On a préféré fermer les yeux.

Trop longtemps, on s’est complu dans ce système, se désole Karel Ménard, directeur général du Front commun québécois pour une gestion écologique des déchets.

« Tant qu’on récupérait de grosses quantités, on était contents, dit-il. On n’a jamais voulu trop savoir ce qui se passe une fois que la matière est envoyée au centre de tri. »

Ce qui se passe, c’est une catastrophe.

Après avoir trempé dans la grande soupe du recyclage québécois, il n’y a pas que le verre qui soit détérioré à en devenir presque irrécupérable.
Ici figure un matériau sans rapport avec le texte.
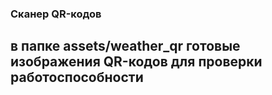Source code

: ### Сканер QR-кодов

## в папке assets/weather_qr готовые изображения QR-кодов для проверки работоспособности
Le carton et le papier sont également contaminés – au point d’être, eux aussi, refusés par les usines de recyclage de papier.

Nos matières récupérées ont si peu de valeur que la Chine a fini par les refuser. Ses voisins ont levé le nez, eux aussi. D’où la crise actuelle, puisque tout le système reposait sur l’exportation vers des pays asiatiques peu regardants.

Depuis, des tonnes de déchets s’accumulent inutilement dans les dépotoirs.

La solution à ce gaspillage est pourtant d’une simplicité à faire peur : il faut mettre un terme à la contamination. Trier à la source. Sortir le verre du bac.

Consigner les foutues bouteilles.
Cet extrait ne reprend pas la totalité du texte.